D_Burke17 March 2010
It should go without saying that the title of this risky but enlightening reality show is a huge overstatement when you actually watch the show. I learned from Wikipedia that this show, like many other successful reality TV programs in the U.S., originated in the United Kingdom not too long ago. I've only seen the episodes aired on MTV (also shown on MTV's sister station, CMT). Judging from what episodes I've seen, I wonder how MTV as a whole defines the word "strict", and what kind of parenting would be considered reasonable according to their standards.

Truth be told, it's a great premise for a show, and there has not been one episode I've seen that has made me want to stop watching. In the show, there are two teenagers (usually no older than 18) who are deemed unruly by the producers, and therefore by the audience. These teens (different ones every week) are not unruly to the point of juvenile delinquency where they need to be sent to an institution, but they are almost always from a city (mostly Los Angeles, apparently the jaded teenager capital of the world, which it just may be), and come across as uncontrollable. They display the bad kind of independence consisting of drinking to excess frequently, smoking, or both, and sassiness to match. In other words, they have attitudes that may welcome them into Paris Hilton's circle of friends easily, but not into the real world.
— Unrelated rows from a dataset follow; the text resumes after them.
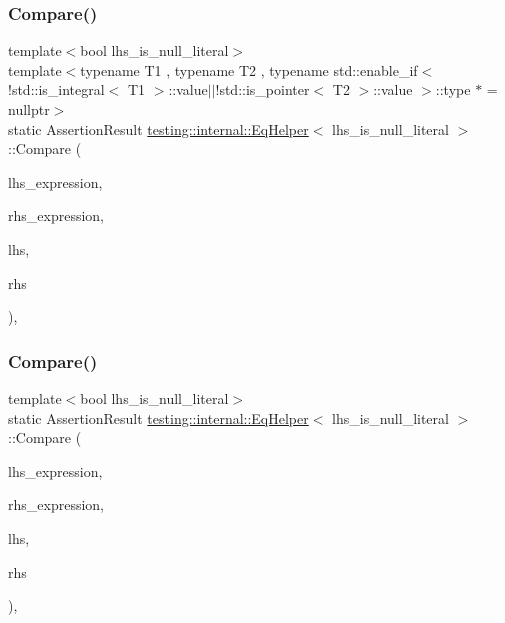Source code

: \subsubsection{\texorpdfstring{Compare()}{Compare()}\hspace{0.1cm}{\footnotesize\ttfamily [4/8]}}
{\footnotesize\ttfamily template$<$bool lhs\+\_\+is\+\_\+null\+\_\+literal$>$ \\
template$<$typename T1 , typename T2 , typename std\+::enable\+\_\+if$<$!std\+::is\+\_\+integral$<$ T1 $>$\+::value$\vert$$\vert$!std\+::is\+\_\+pointer$<$ T2 $>$\+::value $>$\+::type $\ast$  = nullptr$>$ \\
static Assertion\+Result \mbox{\hyperlink{classtesting_1_1internal_1_1_eq_helper}{testing\+::internal\+::\+Eq\+Helper}}$<$ lhs\+\_\+is\+\_\+null\+\_\+literal $>$\+::Compare (\begin{DoxyParamCaption}\item[{const char $\ast$}]{lhs\+\_\+expression,  }\item[{const char $\ast$}]{rhs\+\_\+expression,  }\item[{const T1 \&}]{lhs,  }\item[{const T2 \&}]{rhs }\end{DoxyParamCaption})\hspace{0.3cm}{\ttfamily [inline]}, {\ttfamily [static]}}

\mbox{\label{classtesting_1_1internal_1_1_eq_helper_aaa42c0059bb3dcc43d556243febb5f1c}} 
\subsubsection{\texorpdfstring{Compare()}{Compare()}\hspace{0.1cm}{\footnotesize\ttfamily [5/8]}}
{\footnotesize\ttfamily template$<$bool lhs\+\_\+is\+\_\+null\+\_\+literal$>$ \\
static Assertion\+Result \mbox{\hyperlink{classtesting_1_1internal_1_1_eq_helper}{testing\+::internal\+::\+Eq\+Helper}}$<$ lhs\+\_\+is\+\_\+null\+\_\+literal $>$\+::Compare (\begin{DoxyParamCaption}\item[{const char $\ast$}]{lhs\+\_\+expression,  }\item[{const char $\ast$}]{rhs\+\_\+expression,  }\item[{\mbox{\hyperlink{namespacetesting_1_1internal_a05c6bd9ede5ccdf25191a590d610dcc6}{Biggest\+Int}}}]{lhs,  }\item[{\mbox{\hyperlink{namespacetesting_1_1internal_a05c6bd9ede5ccdf25191a590d610dcc6}{Biggest\+Int}}}]{rhs }\end{DoxyParamCaption})\hspace{0.3cm}{\ttfamily [inline]}, {\ttfamily [static]}}


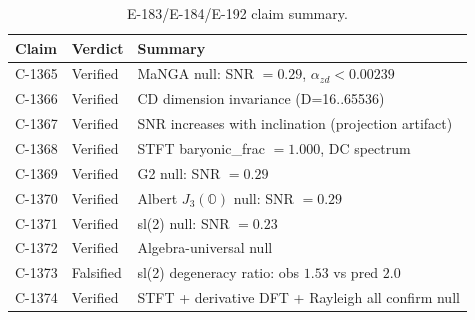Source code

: \documentclass[aa]{aa}
\begin{document}
\begin{table}[h]
  \centering
  \caption{E-183/E-184/E-192 claim summary.}
  \begin{tabular}{lll}
    \toprule
    Claim & Verdict & Summary \\
    \midrule
    C-1365 & Verified & MaNGA null: SNR $= 0.29$, $\alpha_{zd} < 0.00239$ \\
    C-1366 & Verified & CD dimension invariance (D=16..65536) \\
    C-1367 & Verified & SNR increases with inclination (projection artifact) \\
    C-1368 & Verified & STFT baryonic\_frac $= 1.000$, DC spectrum \\
    C-1369 & Verified & G2 null: SNR $= 0.29$ \\
    C-1370 & Verified & Albert $J_3(\mathbb{O})$ null: SNR $= 0.29$ \\
    C-1371 & Verified & sl(2) null: SNR $= 0.23$ \\
    C-1372 & Verified & Algebra-universal null \\
    C-1373 & Falsified & sl(2) degeneracy ratio: obs $1.53$ vs pred $2.0$ \\
    C-1374 & Verified & STFT + derivative DFT + Rayleigh all confirm null \\
    \bottomrule
  \end{tabular}
  \label{tab:claims}
\end{table}


\end{document}
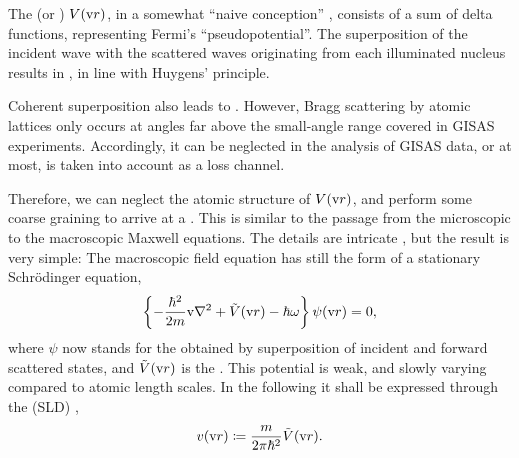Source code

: %
%
%
%
The  (or )
 $V(\text{v}{r})$,
in a somewhat ``naive conception'' \cite[p.~7]{Sea89},
consists of a sum of delta functions,
representing Fermi's ``pseudopotential''.
%
The superposition of the incident wave with the scattered waves
originating from each illuminated nucleus
results in ,
%
in line with Huygens' principle.
%

Coherent superposition also leads to .
%
However, Bragg scattering by atomic lattices only occurs at angles
far above the small-angle range covered in GISAS experiments.
Accordingly, it can be neglected in the analysis of GISAS data,
or at most, is taken into account as a loss channel.

Therefore,
we can neglect the atomic structure of $V(\text{v}{r})$,
and perform some coarse graining to
arrive at a .
%
This is
similar to the passage from
the microscopic to the macroscopic Maxwell equations.
The details are intricate \cite{Sea89,Lax51},
but the result \cite[eq.~2.8.32]{Sea89} is very simple:
The macroscopic field equation
has still the form of a stationary Schrödinger equation,
%
\begin{equation}\label{EmacrSchrodi}
  \left\{-\frac{\hbar^2}{2m}\text{v}{\nabla}^2+\tilde{V}(\text{v}{r})-\hbar\omega\right\} \psi(\text{v}{r}) = 0,
\end{equation}
%
%
where $\psi$ now stands for the 
%
%
obtained by superposition of
incident and forward scattered states,
and $\tilde{V}(\text{v}{r})$ is the .
%
This potential is weak, and slowly varying compared to atomic length scales.
In the following it shall be expressed through the
 (SLD)
%
%
%
\cite[eq.\ 2.8.37]{Sea89},
%
\begin{equation}
  v(\text{v}{r})\coloneqq\frac{m}{2\pi \hbar^2}\tilde{V}(\text{v}{r}).
\end{equation}

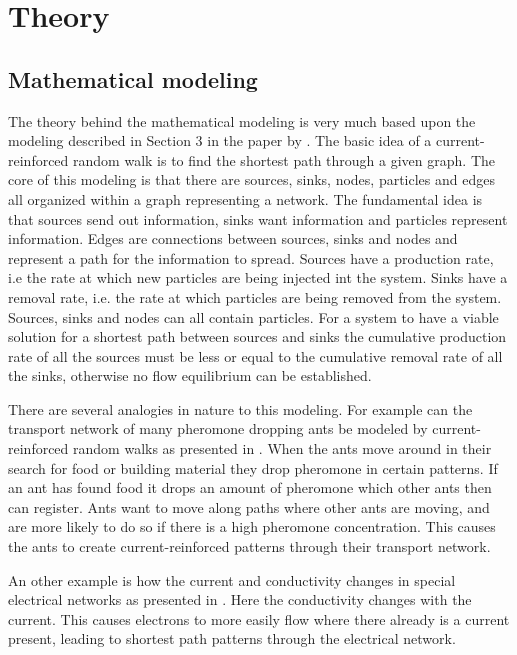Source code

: \section{Theory}
\label{sec:theory}

\subsection{Mathematical modeling}
The theory behind the mathematical modeling is very much based upon the modeling described in Section 3 in the paper by \cite{Current}. The basic idea of a current-reinforced random walk is to find the shortest path through a given graph. The core of this modeling is that there are sources, sinks, nodes, particles and edges all organized within a graph representing a network. The fundamental idea is that sources send out information, sinks want information and particles represent information. Edges are connections between sources, sinks and nodes and represent a path for the information to spread. Sources have a production rate, i.e the rate at which new particles are being injected int the system. Sinks have a removal rate, i.e. the rate at which particles are being removed from the system. Sources, sinks and nodes can all contain particles. For a system to have a viable solution for a shortest path between sources and sinks the cumulative production rate of all the sources  must be less or equal to the cumulative removal rate of all the sinks, otherwise no flow equilibrium can be established.

There are several analogies in nature to this modeling. For example can the transport network of many pheromone dropping ants be modeled by current-reinforced random walks as presented in \cite{Schweitzer1997153}. When the ants move around in their search for food or building material they drop pheromone in certain patterns. If an ant has found food it drops an amount of pheromone which other ants then can register. Ants want to move along paths where other ants are moving, and are more likely to do so if there is a high pheromone concentration. This causes the ants to create current-reinforced patterns through their transport network.

An other example is how the current and conductivity changes in special electrical networks as presented in \cite{Doyle}. Here the conductivity changes with the current. This causes electrons to more easily flow where there already is a current present, leading to shortest path patterns through the electrical network.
The show doesn't usually bother to explain how they got this way, or place much blame on their parents for that matter. Still, they get sent to another set of parents, usually in a rural area, who are strict apparently because they establish an acceptable code of conduct for their children and guests, assign chores, and actually (gasp!) punish them for disobeying the rules or talking back. The teenagers given this special assignment from the show stay with this family for just seven days.
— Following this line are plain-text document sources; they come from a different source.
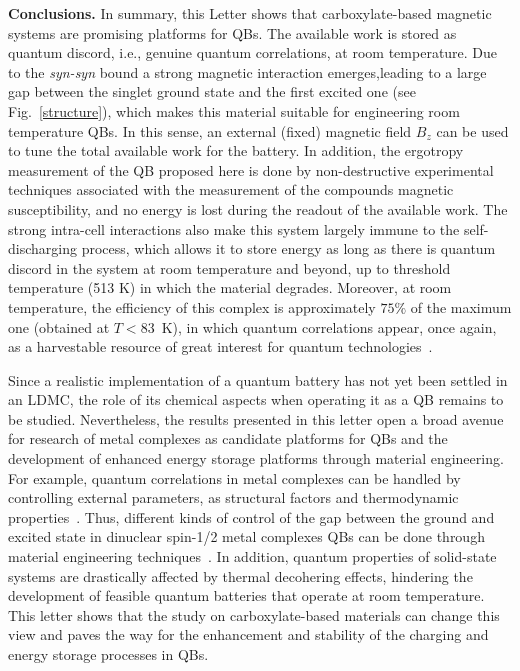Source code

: \documentclass[aps,prl,epsfigure,twocolumn,superscriptaddress]{revtex4-1}
\newcommand{\1}{\mathbbm{1}}
\begin{document}
\textbf{Conclusions.} In summary, this Letter shows that carboxylate-based magnetic systems are promising platforms for QBs. The available work is stored as quantum discord, i.e., genuine quantum correlations, at room temperature. Due to the \textit{syn-syn} bound a strong magnetic interaction emerges,leading to a large gap between the singlet ground state and the first excited one (see Fig.~\ref{structure}), which makes this material suitable for engineering room temperature QBs. In this sense, an external (fixed) magnetic field $B_z$ can be used to tune the total available work for the battery. In addition, the ergotropy measurement of the QB proposed here is done by non-destructive experimental techniques associated with the measurement of the compounds magnetic susceptibility, and no energy is lost during the readout of the available work. The strong intra-cell interactions also make this system largely immune to the self-discharging process, which allows it to store energy as long as there is quantum discord in the system at room temperature and beyond, up to threshold temperature (513 K) in which the material degrades. Moreover, at room temperature, the efficiency of this complex is approximately $75\%$ of the maximum one (obtained at $T\!<\!83$~K), in which quantum correlations appear, once again, as a harvestable resource of great interest for quantum technologies~\cite{Sapienza:19}.

Since a realistic implementation of a quantum battery has not yet been settled in an LDMC, the role of its chemical aspects when operating it as a QB remains to be studied. Nevertheless, the results presented in this letter open a broad avenue for research of metal complexes as candidate platforms for QBs and the development of enhanced energy storage platforms through material engineering. For example, quantum correlations in metal complexes can be handled by controlling external parameters, as structural factors and thermodynamic properties~\cite{wasielewski2020exploiting,kova2020unconventional,cruz2017influence,cruz2020quantifying}. Thus, different kinds of control of the gap between the ground and excited state in dinuclear spin-1/2 metal complexes QBs can be done through material engineering techniques~\cite{gaita2019molecular,moreno2018molecular,wasielewski2020exploiting}. In addition, quantum properties of solid-state systems are drastically affected by thermal decohering effects, hindering the development of feasible quantum batteries that operate at room temperature. This letter shows that the study on carboxylate-based materials can change this view and paves the way for the enhancement and stability of the charging and energy storage processes in QBs.
\end{document}
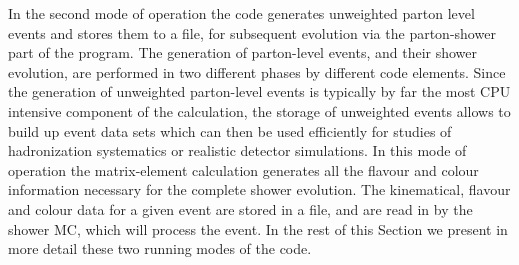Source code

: \documentclass[paper]{JHEP3}
\begin{document}
In the second mode of operation the code generates unweighted parton
level events and stores them to a file, for subsequent evolution via
the parton-shower part of the program. The generation of parton-level
events, and their shower evolution, are performed in two different
phases by different code elements. Since the generation of unweighted
parton-level events is typically by far the most CPU intensive
component of the calculation, the storage of unweighted events allows
to build up event data sets which can then be used efficiently for
studies of hadronization systematics or realistic detector
simulations. In this mode of operation the matrix-element calculation
generates all the flavour and colour information necessary for the
complete shower evolution. The kinematical,
flavour and colour data for a given event are stored in a file, and
are read in by the shower MC, which will process the event.
In the rest of this Section we present in more detail these two running
modes of the code.
\end{document}
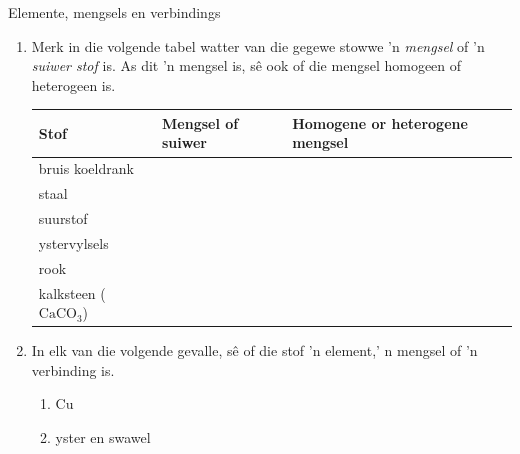 \par \label{m38708*secfhsst!!!underscore!!!id212}
            \begin{exercises}{Elemente, mengsels en verbindings}{
            \nopagebreak
            \label{m38708*id63472}
 \begin{enumerate}[noitemsep, label=\textbf{\arabic*}. ] 
            \label{m38708*uid28}
    \item Merk in die volgende tabel watter van die gegewe stowwe 'n \textsl{mengsel} of 'n \textsl{suiwer stof} is. As dit 'n mengsel is, sê ook of die mengsel homogeen of heterogeen is.
          \begin{table}[H]
        \begin{center}
      \label{m38708*id63499}
    \noindent
      \begin{tabular}{|l|l|l|}\hline
        \textbf{Stof} &
        \textbf{Mengsel of suiwer} &
        \textbf{Homogene or heterogene mengsel} \\ \hline
        bruis koeldrank & & \\ \hline
        staal & & \\ \hline
        suurstof & & \\ \hline
        ystervylsels & & \\ \hline
        rook & & \\ \hline
        kalksteen (${\text{CaCO}}_{3}$) & & \\ \hline
    \end{tabular}
      \end{center}
\end{table}
    \par
\label{m38708*uid29}\item In elk van die volgende gevalle, sê of die stof 'n element,' n mengsel of 'n verbinding is.
\label{m38708*id63912}\begin{enumerate}[noitemsep, label=\textbf{\alph*}. ] 
            \label{m38708*uid30}\item $\text{Cu}$
\label{m38708*uid31}\item yster en swawel

\end{enumerate}
\end{enumerate}}
\end{exercises}
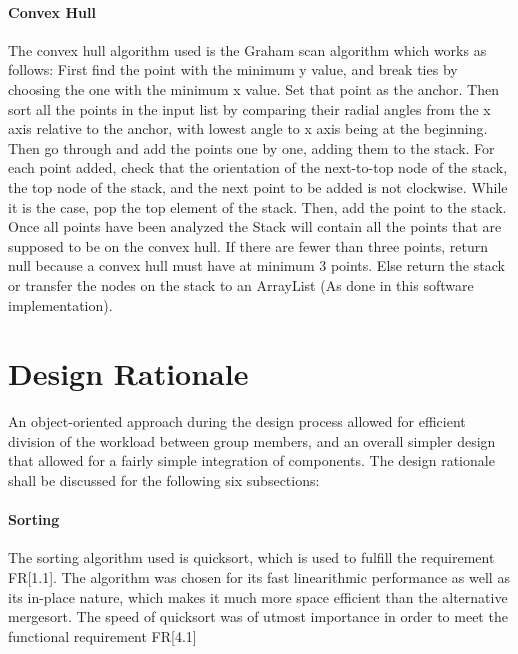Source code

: \documentclass[12pt]{article}
\begin{document}
                \paragraph{Convex Hull} The convex hull algorithm used is the Graham scan algorithm which works as follows: First find the point with the minimum y value, and break ties by choosing the one with the minimum x value. Set that point as the anchor. Then sort all the points in the input list by comparing their radial angles from the x axis relative to the anchor, with lowest angle to x axis being at the beginning. Then go through and add the points one by one, adding them to the stack. For each point added, check that the orientation of the next-to-top node of the stack, the top node of the stack, and the next point to be added is not clockwise. While it is the case, pop the top element of the stack. Then, add the point to the stack. Once all points have been analyzed the Stack will contain all the points that are supposed to be on the convex hull. If there are fewer than three points, return null because a convex hull must have at minimum 3 points. Else return the stack or transfer the nodes on the stack to an ArrayList (As done in this software implementation).
                

\section{Design Rationale}
    An object-oriented approach during the design process allowed for efficient division of the workload between group members, and an overall simpler design that allowed for a fairly simple integration of components. The design rationale shall be discussed for the following six subsections:
    \paragraph{Sorting} The sorting algorithm used is quicksort, which is used to fulfill the requirement FR[1.1]. The algorithm was chosen for its fast linearithmic performance as well as its in-place nature, which makes it much more space efficient than the alternative mergesort. The speed of quicksort was of utmost importance in order to meet the functional requirement FR[4.1]
    
\end{document}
Now, I don't know if the teens themselves actually audition for this show, or if their parents sign them up for it. I also don't know at what point these teens know what they're in for. Regardless, it is nice to see these teens clean up their attitude in the course of the week. Most of the teens have messy encounters with the parents within the first day. It seems as though TV in general thrives on Reality TV meltdowns, but these fights are the same kind you feel when you're a guest at a regular person's house and a loud argument between a parent and a child ensues. You feel a different kind of thick tension that you don't feel when Flavor Flav's skanky girlfriends get into cat fights. It's incredibly uncomfortable.
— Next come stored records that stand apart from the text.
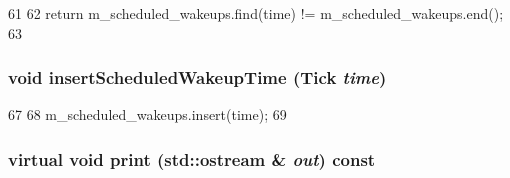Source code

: \begin{DoxyCode}
61     {
62         return m_scheduled_wakeups.find(time) != m_scheduled_wakeups.end();
63     }
\end{DoxyCode}
\hypertarget{classConsumer_a18f41a3442b6485c6e07f2d0440cf659}{
\subsubsection[{insertScheduledWakeupTime}]{\setlength{\rightskip}{0pt plus 5cm}void insertScheduledWakeupTime ({\bf Tick} {\em time})}}
\label{classConsumer_a18f41a3442b6485c6e07f2d0440cf659}



\begin{DoxyCode}
67     {
68         m_scheduled_wakeups.insert(time);
69     }
\end{DoxyCode}
\hypertarget{classConsumer_a3ea5f7af5db62cc24f4e40df9ea5c971}{
\subsubsection[{print}]{\setlength{\rightskip}{0pt plus 5cm}virtual void print (std::ostream \& {\em out}) const}}
\label{classConsumer_a3ea5f7af5db62cc24f4e40df9ea5c971}


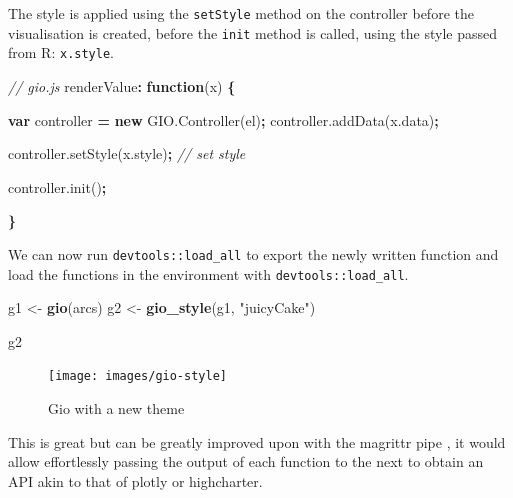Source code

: \documentclass[
  10pt,
]{krantz}
\makeatletter
\newenvironment{Shaded}{\begin{snugshade}}{\end{snugshade}}
\newcommand{\AttributeTok}[1]{\textcolor[rgb]{0.61,0.61,0.61}{#1}}
\newcommand{\CommentTok}[1]{\textcolor[rgb]{0.37,0.37,0.37}{\textit{#1}}}
\newcommand{\KeywordTok}[1]{\textcolor[rgb]{0.27,0.27,0.27}{\textbf{#1}}}
\newcommand{\NormalTok}[1]{#1}
\newcommand{\OperatorTok}[1]{\textcolor[rgb]{0.43,0.43,0.43}{\textbf{#1}}}
\newcommand{\StringTok}[1]{\textcolor[rgb]{0.5,0.5,0.5}{#1}}
\newcommand{\VariableTok}[1]{\textcolor[rgb]{0,0,0}{#1}}
\newenvironment{kframe}{%
\medskip{}
\setlength{\fboxsep}{.8em}
 \def\at@end@of@kframe{}%
 \ifinner\ifhmode%
  \def\at@end@of@kframe{\end{minipage}}%
  \begin{minipage}{\columnwidth}%
 \fi\fi%
 \def\FrameCommand##1{\hskip\@totalleftmargin \hskip-\fboxsep
 \colorbox{shadecolor}{##1}\hskip-\fboxsep
     \hskip-\linewidth \hskip-\@totalleftmargin \hskip\columnwidth}%
 \MakeFramed {\advance\hsize-\width
   \@totalleftmargin\z@ \linewidth\hsize
   \@setminipage}}%
 {\par\unskip\endMakeFramed%
 \at@end@of@kframe}
\renewenvironment{Shaded}{\begin{kframe}}{\end{kframe}}
\makeatother
\begin{document}
The style is applied using the \texttt{setStyle} method on the controller before the visualisation is created, before the \texttt{init} method is called, using the style passed from R: \texttt{x.style}.

\begin{Shaded}
\begin{Highlighting}[]
\CommentTok{// gio.js}
\NormalTok{renderValue}\OperatorTok{:} \KeywordTok{function}\NormalTok{(x) }\OperatorTok{\{}

  \KeywordTok{var}\NormalTok{ controller }\OperatorTok{=} \KeywordTok{new} \VariableTok{GIO}\NormalTok{.}\AttributeTok{Controller}\NormalTok{(el)}\OperatorTok{;}
  \VariableTok{controller}\NormalTok{.}\AttributeTok{addData}\NormalTok{(}\VariableTok{x}\NormalTok{.}\AttributeTok{data}\NormalTok{)}\OperatorTok{;} 

  \VariableTok{controller}\NormalTok{.}\AttributeTok{setStyle}\NormalTok{(}\VariableTok{x}\NormalTok{.}\AttributeTok{style}\NormalTok{)}\OperatorTok{;} \CommentTok{// set style}

  \VariableTok{controller}\NormalTok{.}\AttributeTok{init}\NormalTok{()}\OperatorTok{;}

\OperatorTok{\}}
\end{Highlighting}
\end{Shaded}

We can now run \texttt{devtools::load\_all} to export the newly written function and load the functions in the environment with \texttt{devtools::load\_all}.

\begin{Shaded}
\begin{Highlighting}[]
\NormalTok{g1 <{-}}\StringTok{ }\KeywordTok{gio}\NormalTok{(arcs)}
\NormalTok{g2 <{-}}\StringTok{ }\KeywordTok{gio\_style}\NormalTok{(g1, }\StringTok{"juicyCake"}\NormalTok{)}

\NormalTok{g2}
\end{Highlighting}
\end{Shaded}

\begin{figure}[H]

{\centering \texttt{[image: images/gio-style]} 

}

\caption{Gio with a new theme}\label{fig:gio-style}
\end{figure}

This is great but can be greatly improved upon with the magrittr pipe \citep{R-magrittr}, it would allow effortlessly passing the output of each function to the next to obtain an API akin to that of plotly or highcharter.
\end{document}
However, from those tense moments come some poignant moments resulting from reconciliation, depending on whether or not the teen leaves the show (which has happened only once according to my count). When the teen makes a connection with the temporarily adoptive parent, the resolution seems far less scripted than other reality shows. It's unlikely that a spoiled teen would change his or her ways in just one week. After all, it takes Army recruits six weeks to change their attitudes in basic training.

With that said, I found myself, upon watching this show for the first time, thinking I was going to watch the show and say, "Wow, these parents are really strict", but instead saying, "Wow, what's wrong with these teenagers?". The parents on this show, for the most part, do what every parent should be doing: showing their kids enough discipline so that they enter the real world without the notion that success will be handed to them. It's a lesson every kid should learn, and actually enforcing such rules does not make a parent a strict parent; it makes them a good parent. Strict is not necessarily a good thing, either. Their are strict parents who are bad parents, too. Similarly, not every spoiled, cynical child comes from Los Angeles either. It's sort of sad that MTV (or CMT) doesn't seem to grasp that fact judging from this TV show. However, if a show that is simultaneously entertaining and educational can hammer home to a younger audience what good parenting and acceptable social behavior should be, then this show has served a purpose extending beyond ad revenue.